> [Exercise instructions]:
Please return the listing exactly as written, but without its pictures.
#### Material shown ####
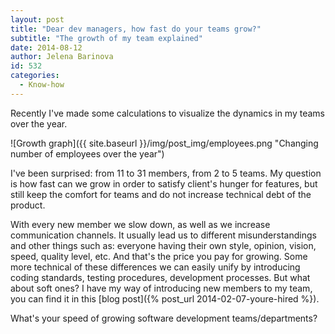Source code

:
 ```yaml
---
layout: post
title: "Dear dev managers, how fast do your teams grow?"
subtitle: "The growth of my team explained"
date: 2014-08-12
author: Jelena Barinova
id: 532
categories:
  - Know-how
---
```


Recently I've made some calculations to visualize the dynamics in my teams over the year.

![Growth graph]({{ site.baseurl }}/img/post_img/employees.png "Changing number of employees over the year")

I've been surprised: from 11 to 31 members, from 2 to 5 teams. My question is how fast can we grow in order to satisfy client's hunger for features, but still keep the comfort for teams and do not increase technical debt of the product.

With every new member we slow down, as well as we increase communication channels. It usually lead us to different misunderstandings and other things such as: everyone having their own style, opinion, vision, speed, quality level, etc. And that's the price you pay for growing. Some more technical of these differences we can easily unify by introducing coding standards, testing procedures, development processes. But what about soft ones? I have my way of introducing new members to my team, you can find it in this [blog post]({% post_url 2014-02-07-youre-hired %}).

What's your speed of growing software development teams/departments?
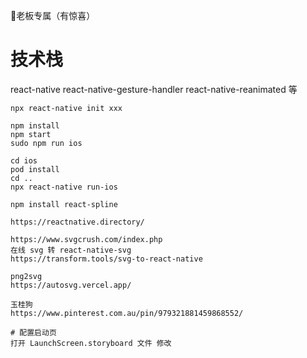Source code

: 🐑老板专属（有惊喜）

# 技术栈

react-native react-native-gesture-handler react-native-reanimated 等

```
npx react-native init xxx

```

```
npm install
npm start
sudo npm run ios
```

```
cd ios
pod install
cd ..
npx react-native run-ios

```

```
npm install react-spline
```

```
https://reactnative.directory/

https://www.svgcrush.com/index.php
在线 svg 转 react-native-svg
https://transform.tools/svg-to-react-native

png2svg
https://autosvg.vercel.app/

玉桂狗
https://www.pinterest.com.au/pin/979321881459868552/
```

```
# 配置启动页
打开 LaunchScreen.storyboard 文件 修改

```
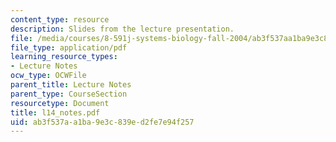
 ```yaml
---
content_type: resource
description: Slides from the lecture presentation.
file: /media/courses/8-591j-systems-biology-fall-2004/ab3f537aa1ba9e3c839ed2fe7e94f257_l14_notes.pdf
file_type: application/pdf
learning_resource_types:
- Lecture Notes
ocw_type: OCWFile
parent_title: Lecture Notes
parent_type: CourseSection
resourcetype: Document
title: l14_notes.pdf
uid: ab3f537a-a1ba-9e3c-839e-d2fe7e94f257
---
```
####
> [Written reply]:
Source code

:
 ```yaml
---
layout: post
title: "Dear dev managers, how fast do your teams grow?"
subtitle: "The growth of my team explained"
date: 2014-08-12
author: Jelena Barinova
id: 532
categories:
  - Know-how
---
```


Recently I've made some calculations to visualize the dynamics in my teams over the year.

![Growth graph]({{ site.baseurl }}/img/post_img/employees.png "Changing number of employees over the year")

I've been surprised: from 11 to 31 members, from 2 to 5 teams. My question is how fast can we grow in order to satisfy client's hunger for features, but still keep the comfort for teams and do not increase technical debt of the product.

With every new member we slow down, as well as we increase communication channels. It usually lead us to different misunderstandings and other things such as: everyone having their own style, opinion, vision, speed, quality level, etc. And that's the price you pay for growing. Some more technical of these differences we can easily unify by introducing coding standards, testing procedures, development processes. But what about soft ones? I have my way of introducing new members to my team, you can find it in this [blog post]({% post_url 2014-02-07-youre-hired %}).

What's your speed of growing software development teams/departments?
Source code

: 🐑老板专属（有惊喜）

# 技术栈

react-native react-native-gesture-handler react-native-reanimated 等

```
npx react-native init xxx

```

```
npm install
npm start
sudo npm run ios
```

```
cd ios
pod install
cd ..
npx react-native run-ios

```

```
npm install react-spline
```

```
https://reactnative.directory/

https://www.svgcrush.com/index.php
在线 svg 转 react-native-svg
https://transform.tools/svg-to-react-native

png2svg
https://autosvg.vercel.app/

玉桂狗
https://www.pinterest.com.au/pin/979321881459868552/
```

```
# 配置启动页
打开 LaunchScreen.storyboard 文件 修改

```
 ```yaml
---
content_type: resource
description: Slides from the lecture presentation.
file: /media/courses/8-591j-systems-biology-fall-2004/ab3f537aa1ba9e3c839ed2fe7e94f257_l14_notes.pdf
file_type: application/pdf
learning_resource_types:
- Lecture Notes
ocw_type: OCWFile
parent_title: Lecture Notes
parent_type: CourseSection
resourcetype: Document
title: l14_notes.pdf
uid: ab3f537a-a1ba-9e3c-839e-d2fe7e94f257
---
```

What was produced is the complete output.